In the world of Big Data, there's a lot of talk about unstructured data -- after all, "variety" is one of the three Vs. Often these discussions dwell on log file data, sensor output or media content. But what about data on the Web itself -- not data from Web APIs, but data on Web pages that were designed more for eyeballing than machine-driven query and storage? How can this data be read, especially at scale? Recently, I had a chat with the CTO and Founder of Kapow Software, Stefan Andreasen, who showed me how the company's Katalyst product tames data-rich Web sites not designed for machine-readability.
Scraping the Web If you're a programmer, you know that Web pages are simply visualizations of HTML markup -- in effect every visible Web page is really just a rendering of a big string of text. And because of that, the data you may want out of a Web page can usually be extracted by looking for occurrences of certain text immediately preceding and following that data, and taking what's in between.
Code that performs data extraction through this sort of string manipulation is sometimes said to be performing Web "scraping." This term that pays homage to "screen scraping," a similar, though much older, technique used to extract data from mainframe terminal screen text. Web scraping has significant relevance to Big Data. Even in cases where the bulk of a Big Data set comes from flat files or databases, augmenting that with up-to-date- reference data from the Web can be very attractive, if not outright required.
Unlocking Important Data But not all data is available through downloads, feeds or APIs. This is especially true of government data, various Open Data initiatives notwithstanding. Agencies like the US Patent and Trademark Office (USPTO) and the Federal Securities and Exchange Commission (SEC) have tons of data available online, but API access may require subscriptions from third parties.
Similarly, there's lots of commercial data available online that may not be neatly packaged in code-friendly formats either. Consider airline and hotel frequent flyer/loyalty program promotions. You can log into your account and read about them, but just try getting a list of all such promotions that may apply to a specific property or geographic area, and keeping the list up-to-date. If you're an industry analyst wanting to perform ad hoc analytical queries across such offers, you may be really stuck.

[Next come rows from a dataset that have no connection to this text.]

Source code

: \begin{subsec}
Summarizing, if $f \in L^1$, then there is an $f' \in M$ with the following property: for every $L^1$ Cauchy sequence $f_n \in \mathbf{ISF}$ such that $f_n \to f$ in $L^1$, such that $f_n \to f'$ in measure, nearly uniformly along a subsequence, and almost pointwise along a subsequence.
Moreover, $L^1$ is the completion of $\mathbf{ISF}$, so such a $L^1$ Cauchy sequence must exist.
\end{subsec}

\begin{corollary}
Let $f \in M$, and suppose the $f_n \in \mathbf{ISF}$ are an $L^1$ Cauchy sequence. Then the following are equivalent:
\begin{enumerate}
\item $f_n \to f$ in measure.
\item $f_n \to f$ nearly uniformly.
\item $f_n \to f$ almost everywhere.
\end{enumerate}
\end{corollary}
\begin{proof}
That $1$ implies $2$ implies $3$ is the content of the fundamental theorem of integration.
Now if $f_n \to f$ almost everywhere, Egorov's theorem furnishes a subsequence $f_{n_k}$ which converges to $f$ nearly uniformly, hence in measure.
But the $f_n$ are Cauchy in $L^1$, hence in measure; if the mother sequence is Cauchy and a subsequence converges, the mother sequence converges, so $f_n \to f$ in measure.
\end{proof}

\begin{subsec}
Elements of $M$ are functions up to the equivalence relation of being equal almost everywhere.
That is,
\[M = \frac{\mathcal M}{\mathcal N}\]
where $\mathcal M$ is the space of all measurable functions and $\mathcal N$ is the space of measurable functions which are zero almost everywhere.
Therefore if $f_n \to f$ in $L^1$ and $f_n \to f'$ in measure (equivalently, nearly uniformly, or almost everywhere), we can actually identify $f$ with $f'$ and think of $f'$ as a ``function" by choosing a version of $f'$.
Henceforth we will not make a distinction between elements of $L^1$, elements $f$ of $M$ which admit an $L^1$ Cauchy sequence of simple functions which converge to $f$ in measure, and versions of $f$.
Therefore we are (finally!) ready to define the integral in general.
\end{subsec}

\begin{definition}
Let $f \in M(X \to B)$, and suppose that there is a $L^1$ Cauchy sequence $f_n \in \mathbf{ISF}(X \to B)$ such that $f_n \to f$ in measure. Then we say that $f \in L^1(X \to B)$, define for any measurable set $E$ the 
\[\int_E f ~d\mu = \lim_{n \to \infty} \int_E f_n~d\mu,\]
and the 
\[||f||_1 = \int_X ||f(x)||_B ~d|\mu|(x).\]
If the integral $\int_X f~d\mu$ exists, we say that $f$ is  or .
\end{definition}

Downside Risk So it's Web scraping to the rescue, right? Not exactly, because Web scraping code can be brittle. If the layout of a data-containing Web page changes -- even by just a little -- the text patterns being searched may be rendered incorrect, and a mission critical process may completely break down. Fixing the broken code may involve manual inspection of the page's new markup, then updating the delimiting text fragments, which would hopefully be stored in a database, but might even be in the code itself.
Such an approach is neither reliable, nor scalable. Writing the code is expensive and updating it is too. What is really needed for this kind of work is a scripting engine which determines the URLs it needs to visit, the data it needs to extract and the processing it must subsequently perform on the data. What's more, allowing the data desired for extraction, and the delimiters around it, to be identified visually, would allow for far faster authoring and updating than would manual inspection of HTML markup.

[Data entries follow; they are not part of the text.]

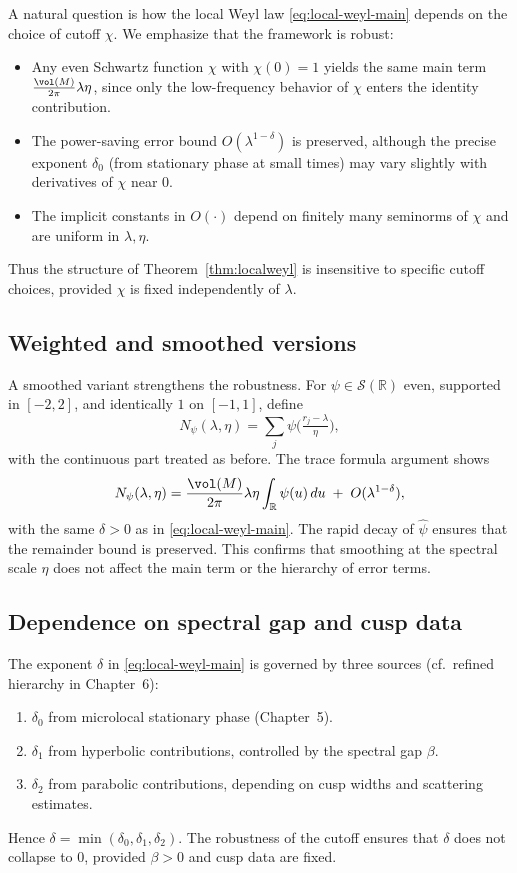 A natural question is how the local Weyl law \eqref{eq:local-weyl-main} depends on the choice of cutoff $\chi$.  
We emphasize that the framework is robust:

\begin{itemize}
  \item Any even Schwartz function $\chi$ with $\chi(0)=1$ yields the same main term 
  $\tfrac{\vol(M)}{2\pi}\lambda\eta$, since only the low-frequency behavior of $\chi$ enters the identity contribution.
  \item The power-saving error bound $O(\lambda^{1-\delta})$ is preserved, although the precise exponent $\delta_0$ (from stationary phase at small times) may vary slightly with derivatives of $\chi$ near $0$. 
  \item The implicit constants in $O(\cdot)$ depend on finitely many seminorms of $\chi$ and are uniform in $\lambda, \eta$.
\end{itemize}

Thus the structure of Theorem~\ref{thm:localweyl} is insensitive to specific cutoff choices, provided $\chi$ is fixed independently of $\lambda$.

\subsection{Weighted and smoothed versions}

A smoothed variant strengthens the robustness. For $\psi\in\mathcal{S}(\mathbb{R})$ even, supported in $[-2,2]$, and identically $1$ on $[-1,1]$, define
\[
N_\psi(\lambda,\eta)=\sum_j \psi\!\Big(\tfrac{r_j-\lambda}{\eta}\Big),
\]
with the continuous part treated as before. The trace formula argument shows
\[
N_\psi(\lambda,\eta) = \frac{\vol(M)}{2\pi}\lambda\eta \int_{\mathbb{R}}\psi(u)\,du \;+\; O(\lambda^{1-\delta}),
\]
with the same $\delta>0$ as in \eqref{eq:local-weyl-main}.  
The rapid decay of $\widehat{\psi}$ ensures that the remainder bound is preserved.  
This confirms that smoothing at the spectral scale $\eta$ does not affect the main term or the hierarchy of error terms.

\subsection{Dependence on spectral gap and cusp data}

The exponent $\delta$ in \eqref{eq:local-weyl-main} is governed by three sources (cf.~refined hierarchy in Chapter~6):
\begin{enumerate}
  \item $\delta_0$ from microlocal stationary phase (Chapter~5).
  \item $\delta_1$ from hyperbolic contributions, controlled by the spectral gap $\beta$.
  \item $\delta_2$ from parabolic contributions, depending on cusp widths and scattering estimates.
\end{enumerate}
Hence $\delta=\min(\delta_0,\delta_1,\delta_2)$.  
The robustness of the cutoff ensures that $\delta$ does not collapse to $0$, provided $\beta>0$ and cusp data are fixed.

An engine like this has really been needed for years, but the rise of Big Data has increased the urgency. Because this data is no longer needed just for simple and quick updates. In the era of Big Data, we need to collect lots of this data and analyze it.

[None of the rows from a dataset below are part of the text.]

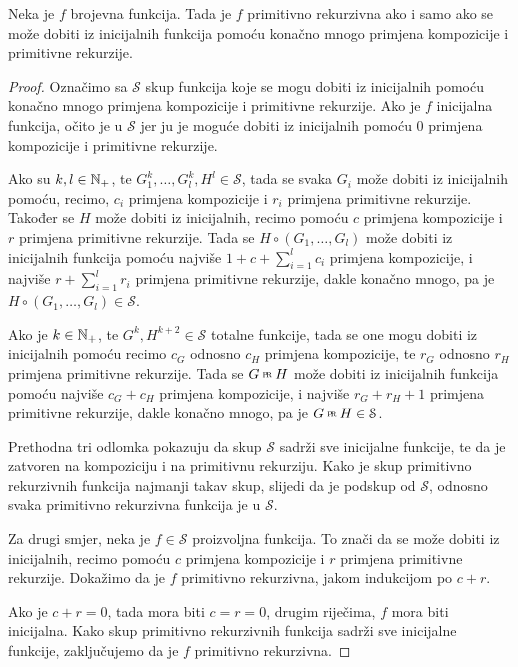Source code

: \begin{propozicija}[{name=[simboličke definicije primitivno rekurzivnih funkcija]}]\label{prop:symbdef}
Neka je $f$ brojevna funkcija. Tada je $f$ primitivno rekurzivna ako i samo ako se može dobiti iz inicijalnih funkcija pomoću konačno mnogo primjena kompozicije i primitivne rekurzije.
\end{propozicija}
\begin{proof}
Označimo sa $\mathcal S$ skup funkcija koje se mogu dobiti iz inicijalnih pomoću ko\-nač\-no mnogo primjena kompozicije i primitivne rekurzije. Ako je $f$ inicijalna funkcija, očito je u $\mathcal S$ jer ju je moguće dobiti iz inicijalnih pomoću $0$ primjena kompozicije i primitivne rekurzije.

Ako su $k,l\in{\mathbb N}_+$, te $G_1^k,\dotsc,G_l^k,H^l\in\mathcal S$, tada se svaka $G_i$ može dobiti iz inicijalnih pomoću, recimo, $c_i$ primjena kompozicije i $r_i$ primjena primitivne rekurzije. Također se $H$ može dobiti iz inicijalnih, recimo pomoću $c$ primjena kompozicije i $r$ primjena primitivne rekurzije. Tada se $H\circ(G_1,\dotsc,G_l)$ može dobiti iz inicijalnih funkcija pomoću najviše $1+c+\sum_{i=1}^lc_i$ primjena kompozicije, i najviše $r+\sum_{i=1}^lr_i$ primjena primitivne rekurzije, dakle konačno mnogo, pa je $H\circ(G_1,\dotsc,G_l)\in\mathcal S$.

Ako je $k\in{\mathbb N}_+$, te $G^k,H^{k+2}\in\mathcal S$ totalne funkcije, tada se one mogu dobiti iz inicijalnih pomoću recimo $c_G$ odnosno $c_H$ primjena kompozicije, te $r_G$ odnosno $r_H$ primjena primitivne rekurzije. Tada se $G\pr H$ može dobiti iz inicijalnih funkcija pomoću najviše $c_G+c_H$ primjena kompozicije, i najviše $r_G+r_H+1$ primjena primitivne rekurzije, dakle konačno mnogo, pa je $G\pr H\in\mathcal S$.

Prethodna tri odlomka pokazuju da skup $\mathcal S$ sadrži sve inicijalne funkcije, te da je zatvoren na kompoziciju i na primitivnu rekurziju. Kako je skup primitivno rekurzivnih funkcija najmanji takav skup, slijedi da je podskup od $\mathcal S$, odnosno svaka primitivno rekurzivna funkcija je u $\mathcal S$.

Za drugi smjer, neka je $f\in\mathcal S$ proizvoljna funkcija. To znači da se može dobiti iz inicijalnih, recimo pomoću $c$ primjena kompozicije i $r$ primjena primitivne rekurzije. Dokažimo da je $f$ primitivno rekurzivna, jakom indukcijom po $c+r$.

Ako je $c+r=0$, tada mora biti $c=r=0$, drugim riječima, $f$ mora biti inicijalna. Kako skup primitivno rekurzivnih funkcija sadrži sve inicijalne funkcije, zaključujemo da je $f$ primitivno rekurzivna.


\end{proof}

Making it Real Kapow Software's Katalyst product meets the spec, and then some. It provides all the wish list items above: visual and interactive declaration of desired URLs, data to extract and delimiting entities in the page. So far, so good. But Katalyst doesn't just build a black box that grabs the data for you. Instead, it actually exposes an API around its extraction processes, thus enabling other code and other tools to extract the data directly.
That's great for public Web sites that you wish to extract data from, but it's also good for adding an API to your own internal Web applications without having to write any code. In effect, Katalyst builds data services around existing Web sites and Web applications, does so without required coding, and makes any breaking layout changes in those products minimally disruptive.
Maybe the nicest thing about Katalyst is that it's designed with data extraction and analysis in mind, and it provides a manageability layer atop all of its data integration processes, making it perfect for Big Data applications where repeatability, manageability, maintainability and scalability are all essential.
Web Data is BI, and Big Data Katalyst isn't just a tweaky programmer's toolkit. It's a real, live data integration tool. Maybe that's why Informatica, a big name in BI which just put out its 9.5 release this week, announced a strategic partnership with Kapow Software. As a result, Informatica PowerExchange for Kapow Katalyst will be made available as part of Informatica 9.5. Version 9.5 is the Big Data release of Informatica, with the ability to treat Hadoop as a standard data source and destination. Integrating with this version of Informatica makes the utility of Katalyst in Big Data applications not merely a provable idea, but a product reality.